Locate each line of the material that contains "docs", then return it.
◇ ◇ ◇ ◇
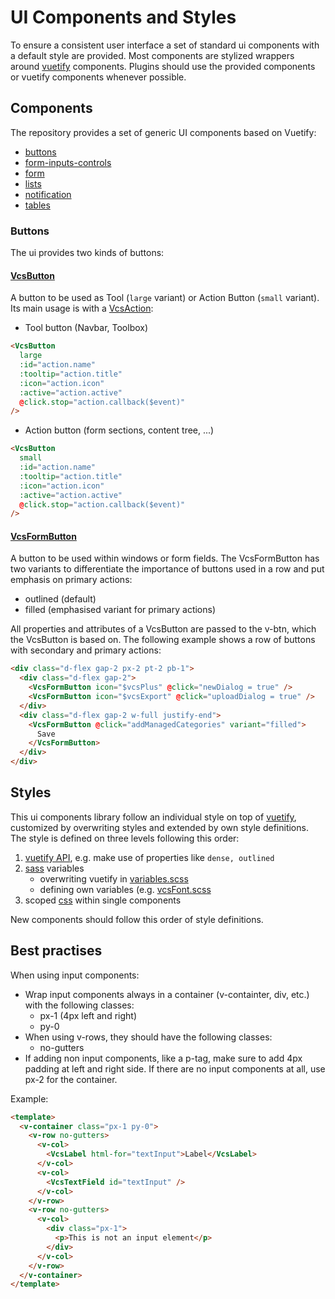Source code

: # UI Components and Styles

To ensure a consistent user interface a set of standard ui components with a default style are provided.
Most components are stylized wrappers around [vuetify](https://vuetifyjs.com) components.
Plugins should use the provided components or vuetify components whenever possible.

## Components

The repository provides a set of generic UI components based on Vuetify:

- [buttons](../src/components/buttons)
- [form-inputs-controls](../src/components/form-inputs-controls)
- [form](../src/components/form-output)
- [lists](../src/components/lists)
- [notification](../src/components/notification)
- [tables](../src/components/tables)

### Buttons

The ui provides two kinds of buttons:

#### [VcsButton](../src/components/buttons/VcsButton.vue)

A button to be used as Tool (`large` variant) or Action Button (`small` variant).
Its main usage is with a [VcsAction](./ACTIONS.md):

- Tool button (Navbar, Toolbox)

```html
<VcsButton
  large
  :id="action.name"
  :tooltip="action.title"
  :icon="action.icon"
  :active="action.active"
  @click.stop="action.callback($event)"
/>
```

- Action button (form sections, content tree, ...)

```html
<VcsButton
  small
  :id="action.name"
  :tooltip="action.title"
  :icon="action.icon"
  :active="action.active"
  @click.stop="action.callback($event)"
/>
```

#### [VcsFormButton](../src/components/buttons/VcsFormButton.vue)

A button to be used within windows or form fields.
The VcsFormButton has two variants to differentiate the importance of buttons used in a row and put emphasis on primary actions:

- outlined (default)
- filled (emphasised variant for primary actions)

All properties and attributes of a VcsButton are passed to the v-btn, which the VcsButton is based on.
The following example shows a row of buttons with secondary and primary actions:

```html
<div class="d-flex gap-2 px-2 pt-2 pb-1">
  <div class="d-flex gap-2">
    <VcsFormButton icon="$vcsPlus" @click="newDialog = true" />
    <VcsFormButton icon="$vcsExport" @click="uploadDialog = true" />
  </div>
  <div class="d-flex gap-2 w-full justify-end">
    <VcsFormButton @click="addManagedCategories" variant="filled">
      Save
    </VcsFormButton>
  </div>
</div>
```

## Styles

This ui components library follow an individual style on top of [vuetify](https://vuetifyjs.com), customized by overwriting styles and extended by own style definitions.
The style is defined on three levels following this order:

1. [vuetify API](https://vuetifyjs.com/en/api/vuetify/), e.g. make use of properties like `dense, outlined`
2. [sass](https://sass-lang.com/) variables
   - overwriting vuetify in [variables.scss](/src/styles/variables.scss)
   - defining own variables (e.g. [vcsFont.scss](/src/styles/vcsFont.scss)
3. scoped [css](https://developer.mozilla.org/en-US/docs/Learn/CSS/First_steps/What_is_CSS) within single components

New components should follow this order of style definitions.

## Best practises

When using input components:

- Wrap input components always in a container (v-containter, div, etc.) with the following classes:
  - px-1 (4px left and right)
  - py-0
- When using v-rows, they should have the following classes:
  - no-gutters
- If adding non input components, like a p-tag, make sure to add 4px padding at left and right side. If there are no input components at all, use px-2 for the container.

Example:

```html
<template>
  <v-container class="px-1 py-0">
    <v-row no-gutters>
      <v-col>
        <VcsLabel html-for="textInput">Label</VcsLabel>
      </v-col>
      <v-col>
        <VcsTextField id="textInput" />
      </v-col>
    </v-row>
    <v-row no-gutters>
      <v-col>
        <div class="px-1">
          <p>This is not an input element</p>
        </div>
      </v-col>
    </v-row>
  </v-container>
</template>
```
◇ ◇ ◇ ◇
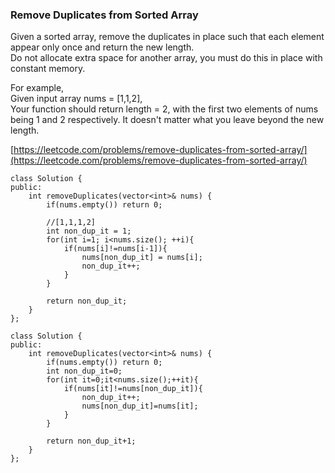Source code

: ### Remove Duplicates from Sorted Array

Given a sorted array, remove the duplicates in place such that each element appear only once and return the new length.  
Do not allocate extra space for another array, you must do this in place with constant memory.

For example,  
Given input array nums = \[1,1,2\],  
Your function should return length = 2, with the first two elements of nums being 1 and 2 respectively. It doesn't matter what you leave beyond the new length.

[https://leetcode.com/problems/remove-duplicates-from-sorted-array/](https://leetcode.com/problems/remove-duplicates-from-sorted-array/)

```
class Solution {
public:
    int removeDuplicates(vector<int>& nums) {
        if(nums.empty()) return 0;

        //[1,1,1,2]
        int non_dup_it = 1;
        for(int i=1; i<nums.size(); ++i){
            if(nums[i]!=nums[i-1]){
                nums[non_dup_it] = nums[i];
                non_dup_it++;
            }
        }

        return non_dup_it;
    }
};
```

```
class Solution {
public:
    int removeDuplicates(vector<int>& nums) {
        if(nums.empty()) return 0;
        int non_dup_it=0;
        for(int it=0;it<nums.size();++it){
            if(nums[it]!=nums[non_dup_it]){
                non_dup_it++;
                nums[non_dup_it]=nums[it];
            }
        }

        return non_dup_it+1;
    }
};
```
◇ ◇ ◇ ◇
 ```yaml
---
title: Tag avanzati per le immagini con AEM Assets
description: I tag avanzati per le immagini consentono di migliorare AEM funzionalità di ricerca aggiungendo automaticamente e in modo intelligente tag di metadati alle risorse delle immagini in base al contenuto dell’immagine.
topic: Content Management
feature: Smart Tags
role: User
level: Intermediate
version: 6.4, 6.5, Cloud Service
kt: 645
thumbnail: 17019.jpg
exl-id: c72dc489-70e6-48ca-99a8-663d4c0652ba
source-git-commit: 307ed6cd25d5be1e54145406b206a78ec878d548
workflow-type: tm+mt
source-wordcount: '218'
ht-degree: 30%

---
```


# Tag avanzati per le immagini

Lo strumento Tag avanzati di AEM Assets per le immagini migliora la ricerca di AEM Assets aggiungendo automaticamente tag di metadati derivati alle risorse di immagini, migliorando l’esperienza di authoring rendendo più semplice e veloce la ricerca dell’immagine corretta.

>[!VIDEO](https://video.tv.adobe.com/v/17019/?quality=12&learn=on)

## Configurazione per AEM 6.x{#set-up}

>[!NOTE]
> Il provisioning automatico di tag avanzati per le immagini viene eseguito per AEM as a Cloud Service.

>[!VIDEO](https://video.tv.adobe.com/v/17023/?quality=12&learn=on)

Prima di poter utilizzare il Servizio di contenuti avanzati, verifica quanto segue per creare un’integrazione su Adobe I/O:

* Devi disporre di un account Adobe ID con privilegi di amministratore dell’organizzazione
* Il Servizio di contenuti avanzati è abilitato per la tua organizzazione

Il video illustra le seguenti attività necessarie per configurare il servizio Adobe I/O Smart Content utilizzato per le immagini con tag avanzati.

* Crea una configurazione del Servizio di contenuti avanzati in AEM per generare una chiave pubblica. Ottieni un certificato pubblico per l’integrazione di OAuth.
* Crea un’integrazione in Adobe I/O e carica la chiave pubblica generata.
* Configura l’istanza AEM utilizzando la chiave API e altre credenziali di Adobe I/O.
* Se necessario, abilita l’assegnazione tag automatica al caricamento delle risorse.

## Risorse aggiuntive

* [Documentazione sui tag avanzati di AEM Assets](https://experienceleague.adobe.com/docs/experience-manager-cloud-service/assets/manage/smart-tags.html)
◇ ◇ ◇ ◇
Solved exercise ::
3. scoped [css](https://developer.mozilla.org/en-US/docs/Learn/CSS/First_steps/What_is_CSS) within single components
* [Documentazione sui tag avanzati di AEM Assets](https://experienceleague.adobe.com/docs/experience-manager-cloud-service/assets/manage/smart-tags.html)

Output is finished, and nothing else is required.